Problem description
Your task is to filter the entries and copy every line containing the string "potential".

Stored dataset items
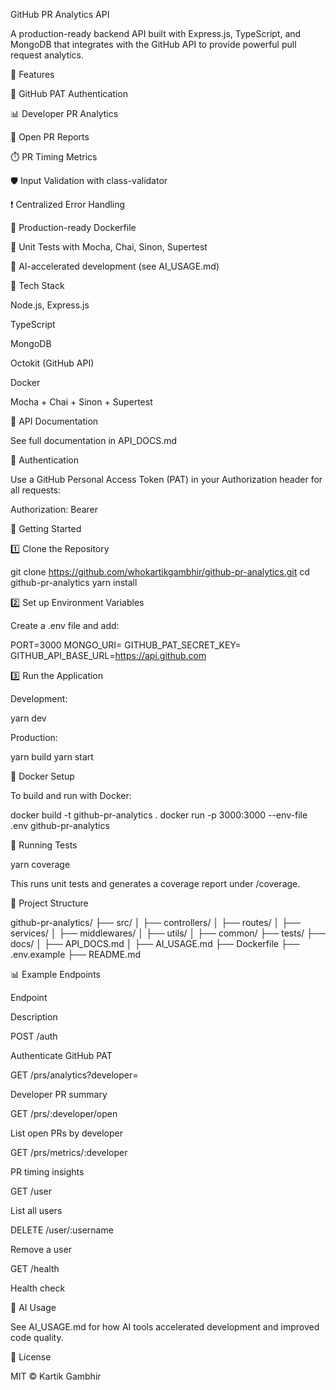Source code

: GitHub PR Analytics API

A production-ready backend API built with Express.js, TypeScript, and MongoDB that integrates with the GitHub API to provide powerful pull request analytics.

📌 Features

🔐 GitHub PAT Authentication

📊 Developer PR Analytics

📂 Open PR Reports

⏱️ PR Timing Metrics

🛡️ Input Validation with class-validator

❗ Centralized Error Handling

🚀 Production-ready Dockerfile

🧪 Unit Tests with Mocha, Chai, Sinon, Supertest

🧠 AI-accelerated development (see AI_USAGE.md)

🧱 Tech Stack

Node.js, Express.js

TypeScript

MongoDB

Octokit (GitHub API)

Docker

Mocha + Chai + Sinon + Supertest

🧭 API Documentation

See full documentation in API_DOCS.md

🔐 Authentication

Use a GitHub Personal Access Token (PAT) in your Authorization header for all requests:

Authorization: Bearer <your-github-pat>

🚀 Getting Started

1️⃣ Clone the Repository

git clone https://github.com/whokartikgambhir/github-pr-analytics.git
cd github-pr-analytics
yarn install

2️⃣ Set up Environment Variables

Create a .env file and add:

PORT=3000
MONGO_URI=<your-mongodb-uri>
GITHUB_PAT_SECRET_KEY=<encryption-key>
GITHUB_API_BASE_URL=https://api.github.com

3️⃣ Run the Application

Development:

yarn dev

Production:

yarn build
yarn start

🐳 Docker Setup

To build and run with Docker:

docker build -t github-pr-analytics .
docker run -p 3000:3000 --env-file .env github-pr-analytics

🧪 Running Tests

yarn coverage

This runs unit tests and generates a coverage report under /coverage.

📂 Project Structure

github-pr-analytics/
├── src/
│   ├── controllers/
│   ├── routes/
│   ├── services/
│   ├── middlewares/
│   ├── utils/
│   ├── common/
├── tests/
├── docs/
│   ├── API_DOCS.md
│   ├── AI_USAGE.md
├── Dockerfile
├── .env.example
├── README.md

📊 Example Endpoints

Endpoint

Description

POST /auth

Authenticate GitHub PAT

GET /prs/analytics?developer=

Developer PR summary

GET /prs/:developer/open

List open PRs by developer

GET /prs/metrics/:developer

PR timing insights

GET /user

List all users

DELETE /user/:username

Remove a user

GET /health

Health check

🧠 AI Usage

See AI_USAGE.md for how AI tools accelerated development and improved code quality.

📄 License

MIT © Kartik Gambhir
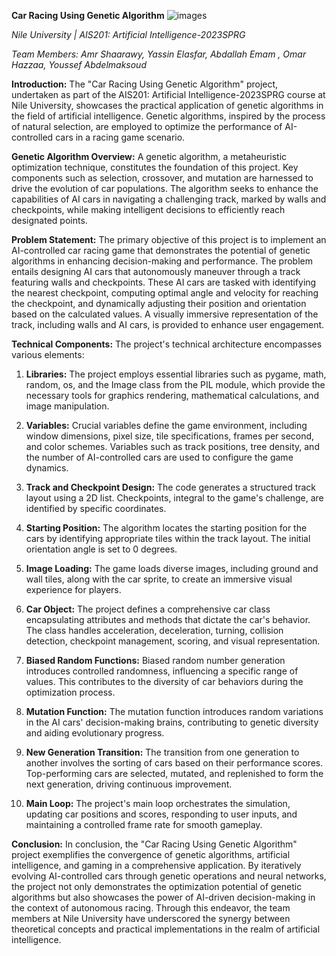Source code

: **Car Racing Using Genetic Algorithm**
![images](https://github.com/3mrology/Genetic_Algorithm_AIS201/assets/96602046/44b1b66b-d507-4ef8-85f8-7d64072df336)

*Nile University | AIS201: Artificial Intelligence-2023SPRG*

*Team Members: Amr Shaarawy, Yassin Elasfar, Abdallah Emam , Omar Hazzaa, Youssef Abdelmaksoud*

**Introduction:**
The "Car Racing Using Genetic Algorithm" project, undertaken as part of the AIS201: Artificial Intelligence-2023SPRG course at Nile University, showcases the practical application of genetic algorithms in the field of artificial intelligence. Genetic algorithms, inspired by the process of natural selection, are employed to optimize the performance of AI-controlled cars in a racing game scenario.

**Genetic Algorithm Overview:**
A genetic algorithm, a metaheuristic optimization technique, constitutes the foundation of this project. Key components such as selection, crossover, and mutation are harnessed to drive the evolution of car populations. The algorithm seeks to enhance the capabilities of AI cars in navigating a challenging track, marked by walls and checkpoints, while making intelligent decisions to efficiently reach designated points.

**Problem Statement:**
The primary objective of this project is to implement an AI-controlled car racing game that demonstrates the potential of genetic algorithms in enhancing decision-making and performance. The problem entails designing AI cars that autonomously maneuver through a track featuring walls and checkpoints. These AI cars are tasked with identifying the nearest checkpoint, computing optimal angle and velocity for reaching the checkpoint, and dynamically adjusting their position and orientation based on the calculated values. A visually immersive representation of the track, including walls and AI cars, is provided to enhance user engagement.

**Technical Components:**
The project's technical architecture encompasses various elements:

1. **Libraries:** The project employs essential libraries such as pygame, math, random, os, and the Image class from the PIL module, which provide the necessary tools for graphics rendering, mathematical calculations, and image manipulation.

2. **Variables:** Crucial variables define the game environment, including window dimensions, pixel size, tile specifications, frames per second, and color schemes. Variables such as track positions, tree density, and the number of AI-controlled cars are used to configure the game dynamics.

3. **Track and Checkpoint Design:** The code generates a structured track layout using a 2D list. Checkpoints, integral to the game's challenge, are identified by specific coordinates.

4. **Starting Position:** The algorithm locates the starting position for the cars by identifying appropriate tiles within the track layout. The initial orientation angle is set to 0 degrees.

5. **Image Loading:** The game loads diverse images, including ground and wall tiles, along with the car sprite, to create an immersive visual experience for players.

6. **Car Object:** The project defines a comprehensive car class encapsulating attributes and methods that dictate the car's behavior. The class handles acceleration, deceleration, turning, collision detection, checkpoint management, scoring, and visual representation.

7. **Biased Random Functions:** Biased random number generation introduces controlled randomness, influencing a specific range of values. This contributes to the diversity of car behaviors during the optimization process.

8. **Mutation Function:** The mutation function introduces random variations in the AI cars' decision-making brains, contributing to genetic diversity and aiding evolutionary progress.

9. **New Generation Transition:** The transition from one generation to another involves the sorting of cars based on their performance scores. Top-performing cars are selected, mutated, and replenished to form the next generation, driving continuous improvement.

10. **Main Loop:** The project's main loop orchestrates the simulation, updating car positions and scores, responding to user inputs, and maintaining a controlled frame rate for smooth gameplay.

**Conclusion:**
In conclusion, the "Car Racing Using Genetic Algorithm" project exemplifies the convergence of genetic algorithms, artificial intelligence, and gaming in a comprehensive application. By iteratively evolving AI-controlled cars through genetic operations and neural networks, the project not only demonstrates the optimization potential of genetic algorithms but also showcases the power of AI-driven decision-making in the context of autonomous racing. Through this endeavor, the team members at Nile University have underscored the synergy between theoretical concepts and practical implementations in the realm of artificial intelligence.
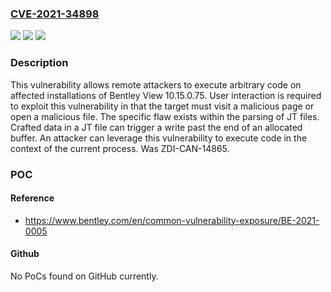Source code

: ### [CVE-2021-34898](https://cve.mitre.org/cgi-bin/cvename.cgi?name=CVE-2021-34898)
![](https://img.shields.io/static/v1?label=Product&message=View&color=blue)
![](https://img.shields.io/static/v1?label=Version&message=10.15.0.75%20&color=brightgreen)
![](https://img.shields.io/static/v1?label=Vulnerability&message=CWE-787%3A%20Out-of-bounds%20Write&color=brightgreen)

### Description

This vulnerability allows remote attackers to execute arbitrary code on affected installations of Bentley View 10.15.0.75. User interaction is required to exploit this vulnerability in that the target must visit a malicious page or open a malicious file. The specific flaw exists within the parsing of JT files. Crafted data in a JT file can trigger a write past the end of an allocated buffer. An attacker can leverage this vulnerability to execute code in the context of the current process. Was ZDI-CAN-14865.

### POC

#### Reference
- https://www.bentley.com/en/common-vulnerability-exposure/BE-2021-0005

#### Github
No PoCs found on GitHub currently.

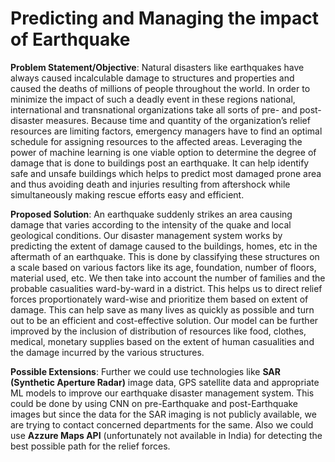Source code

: # Predicting and Managing the impact of Earthquake

**Problem Statement/Objective**: Natural disasters like earthquakes have always caused incalculable damage to structures and properties and caused the deaths of millions of people throughout the world. In order to minimize the impact of such a deadly event in these regions national, international and transnational organizations take all sorts of pre- and post-disaster measures. Because time and quantity of the organization’s relief resources are limiting factors, emergency managers have to find an optimal schedule for assigning resources to the affected areas. Leveraging the power of machine learning is one viable option to determine the degree of damage that is done to buildings post an earthquake. It can help identify safe and unsafe buildings which helps to predict most damaged prone area and thus avoiding death and injuries resulting from aftershock while simultaneously making rescue efforts easy and efficient.

**Proposed Solution**:  An earthquake suddenly strikes an area causing damage that varies according to the intensity of the quake and local geological conditions. Our disaster management system works by predicting the extent of damage caused to the buildings, homes, etc in the aftermath of an earthquake. This is done by classifying these structures on a scale based on various factors like its age, foundation, number of floors, material used, etc. We then take into account the number of families and the probable casualities ward-by-ward in a district. This helps us to direct relief forces proportionately ward-wise and prioritize them based on extent of damage. This can help save as many lives as quickly as possible and turn out to be an efficient and cost-effective solution. Our model can be further improved by the inclusion of distribution of resources like food, clothes, medical, monetary supplies based on the extent of human casualities and the damage incurred by the various structures.

**Possible Extensions**: Further we could use technologies like **SAR (Synthetic Aperture Radar)** image data, GPS satellite data and appropriate ML models to improve our earthquake disaster management system. This could be done by using CNN on pre-Earthquake and post-Earthquake images but since the data for the SAR imaging is not publicly available, we are trying to contact concerned departments for the same. Also we could use **Azzure Maps API** (unfortunately not available in India) for detecting the best possible path for the relief forces.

Solution to the exercise
The primary objective of this project is to implement an AI-controlled car racing game that demonstrates the potential of genetic algorithms in enhancing decision-making and performance. The problem entails designing AI cars that autonomously maneuver through a track featuring walls and checkpoints. These AI cars are tasked with identifying the nearest checkpoint, computing optimal angle and velocity for reaching the checkpoint, and dynamically adjusting their position and orientation based on the calculated values. A visually immersive representation of the track, including walls and AI cars, is provided to enhance user engagement.
In conclusion, the "Car Racing Using Genetic Algorithm" project exemplifies the convergence of genetic algorithms, artificial intelligence, and gaming in a comprehensive application. By iteratively evolving AI-controlled cars through genetic operations and neural networks, the project not only demonstrates the optimization potential of genetic algorithms but also showcases the power of AI-driven decision-making in the context of autonomous racing. Through this endeavor, the team members at Nile University have underscored the synergy between theoretical concepts and practical implementations in the realm of artificial intelligence.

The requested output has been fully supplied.